● **Task description**:
Copy each line below that has "blockquote".

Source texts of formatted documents
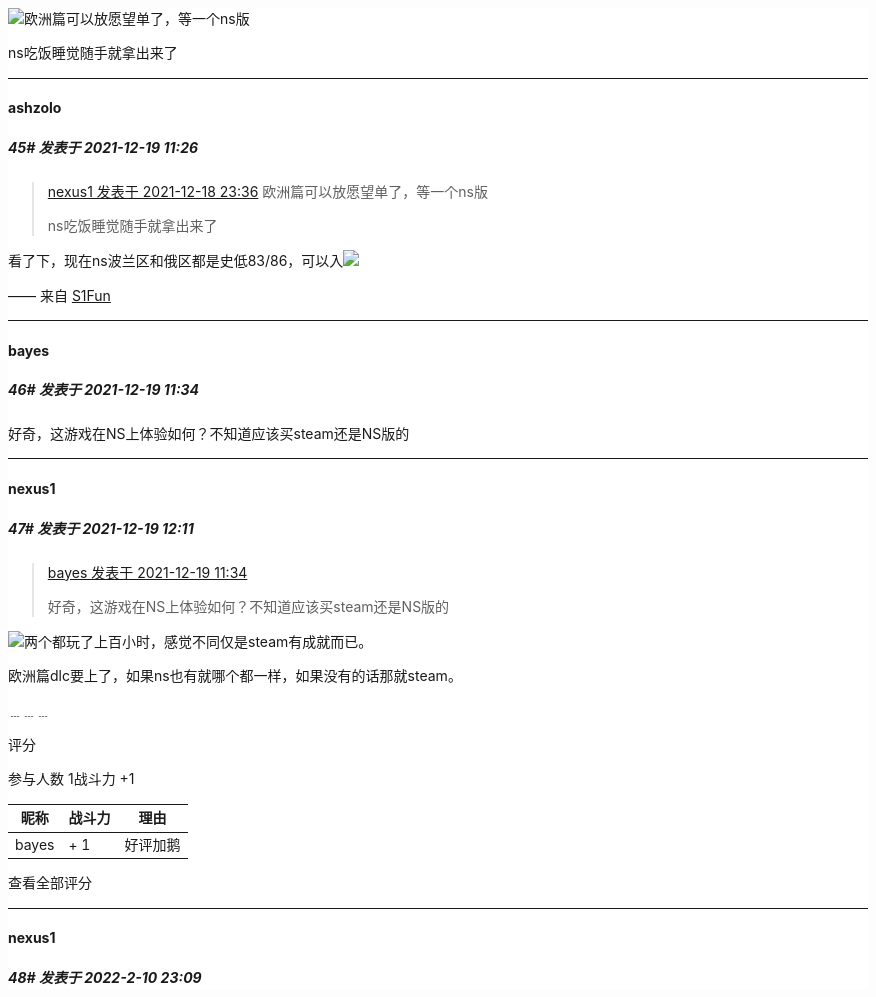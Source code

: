 <img src="https://static.stage1st.com/image/smiley/face2017/009.gif" referrerpolicy="no-referrer">欧洲篇可以放愿望单了，等一个ns版

ns吃饭睡觉随手就拿出来了

*****

####  ashzolo  
##### 45#       发表于 2021-12-19 11:26

<blockquote><a href="httphttps://stage1st.com/2b/forum.php?mod=redirect&amp;goto=findpost&amp;pid=53994352&amp;ptid=1960228" target="_blank">nexus1 发表于 2021-12-18 23:36</a>
欧洲篇可以放愿望单了，等一个ns版

ns吃饭睡觉随手就拿出来了</blockquote>
看了下，现在ns波兰区和俄区都是史低83/86，可以入<img src="https://static.stage1st.com/image/smiley/face2017/162.png" referrerpolicy="no-referrer">

—— 来自 [S1Fun](https://s1fun.koalcat.com)

*****

####  bayes  
##### 46#       发表于 2021-12-19 11:34

好奇，这游戏在NS上体验如何？不知道应该买steam还是NS版的

*****

####  nexus1  
##### 47#       发表于 2021-12-19 12:11

<blockquote><a href="httphttps://stage1st.com/2b/forum.php?mod=redirect&amp;goto=findpost&amp;pid=53998977&amp;ptid=1960228" target="_blank">bayes 发表于 2021-12-19 11:34</a>

好奇，这游戏在NS上体验如何？不知道应该买steam还是NS版的</blockquote>
<img src="https://static.stage1st.com/image/smiley/face2017/183.png" referrerpolicy="no-referrer">两个都玩了上百小时，感觉不同仅是steam有成就而已。

欧洲篇dlc要上了，如果ns也有就哪个都一样，如果没有的话那就steam。

﹍﹍﹍

评分

 参与人数 1战斗力 +1

|昵称|战斗力|理由|
|----|---|---|
| bayes| + 1|好评加鹅|

查看全部评分

*****

####  nexus1  
##### 48#       发表于 2022-2-10 23:09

● **Answer for this exercise**:
<blockquote><a href="httphttps://stage1st.com/2b/forum.php?mod=redirect&amp;goto=findpost&amp;pid=53994352&amp;ptid=1960228" target="_blank">nexus1 发表于 2021-12-18 23:36</a>
ns吃饭睡觉随手就拿出来了</blockquote>
<blockquote><a href="httphttps://stage1st.com/2b/forum.php?mod=redirect&amp;goto=findpost&amp;pid=53998977&amp;ptid=1960228" target="_blank">bayes 发表于 2021-12-19 11:34</a>
好奇，这游戏在NS上体验如何？不知道应该买steam还是NS版的</blockquote>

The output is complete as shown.